EXERCISE AIM:
Pick the lines holding the string "give" out of the records and copy them.

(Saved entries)

=== Section Start ===

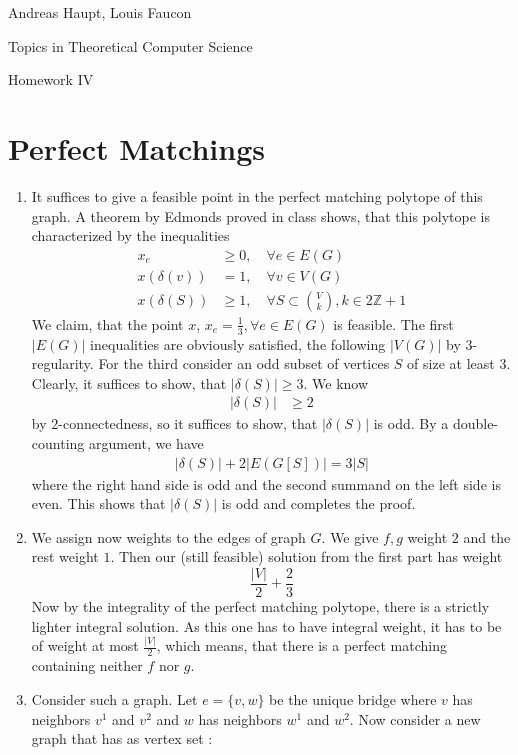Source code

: \documentclass{scrartcl}
\newcommand\1{\mathbf{1}}
\begin{document}
Andreas Haupt, Louis Faucon

Topics in Theoretical Computer Science 

Homework IV


\section{Perfect Matchings}
\begin{enumerate}
\item
It suffices to give a feasible point in the perfect matching polytope of this graph. A theorem by Edmonds proved in class shows, that this polytope is characterized by the inequalities
\begin{align*}
x_e &\ge 0 , \quad \forall e \in E (G) \\
x(\delta (v)) &=1, \quad \forall v \in V(G) \\
x (\delta (S)) &\ge 1, \quad \forall S \subset \binom{V}{k}, k \in 2\mathbb{Z}+1
\end{align*}
We claim, that the point $x$, $x_e = \frac{1}{3}, \forall e \in E(G)$ is feasible. The first $\lvert E(G)\rvert$ inequalities are obviously satisfied, the following $\lvert V(G)\rvert$ by $3$-regularity. For the third consider an odd subset of vertices $S$ of size at least $3$. Clearly, it suffices to show, that $\lvert \delta (S) \rvert \ge 3$. We know
\begin{align*}
\lvert\delta (S)\rvert &\ge 2
\end{align*}
by $2$-connectedness, so it suffices to show, that $\lvert \delta (S) \rvert$ is odd. By a double-counting argument, we have
\begin{align*}
\lvert \delta (S) \rvert + 2\lvert E(G[S])\rvert = 3 \lvert S \rvert
\end{align*}
where the right hand side is odd and the second summand on the left side is even. This shows that $\lvert \delta (S) \rvert$ is odd and completes the proof.
\item
We assign now weights to the edges of graph $G$. We give $f,g$ weight $2$ and the rest weight $1$. Then our (still feasible) solution from the first part has weight
\[
\frac{\lvert V\rvert}{2} + \frac{2}{3}
\]
Now by the integrality of the perfect matching polytope, there is a strictly lighter integral solution. As this one has to have integral weight, it has to be of weight at most $\frac{\lvert V \rvert}{2}$, which means, that there is a perfect matching containing neither $f$ nor $g$.
\item
Consider such a graph. Let $e=\{v,w\}$ be the unique bridge where $v$ has neighbors $v^1$ and $v^2$ and $w$ has neighbors $w^1$ and $w^2$. Now consider a new graph that has as vertex set : 

\end{enumerate}
\end{document}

=== Section End ===

REPLY TO THE TASK:
It suffices to give a feasible point in the perfect matching polytope of this graph. A theorem by Edmonds proved in class shows, that this polytope is characterized by the inequalities
We assign now weights to the edges of graph $G$. We give $f,g$ weight $2$ and the rest weight $1$. Then our (still feasible) solution from the first part has weight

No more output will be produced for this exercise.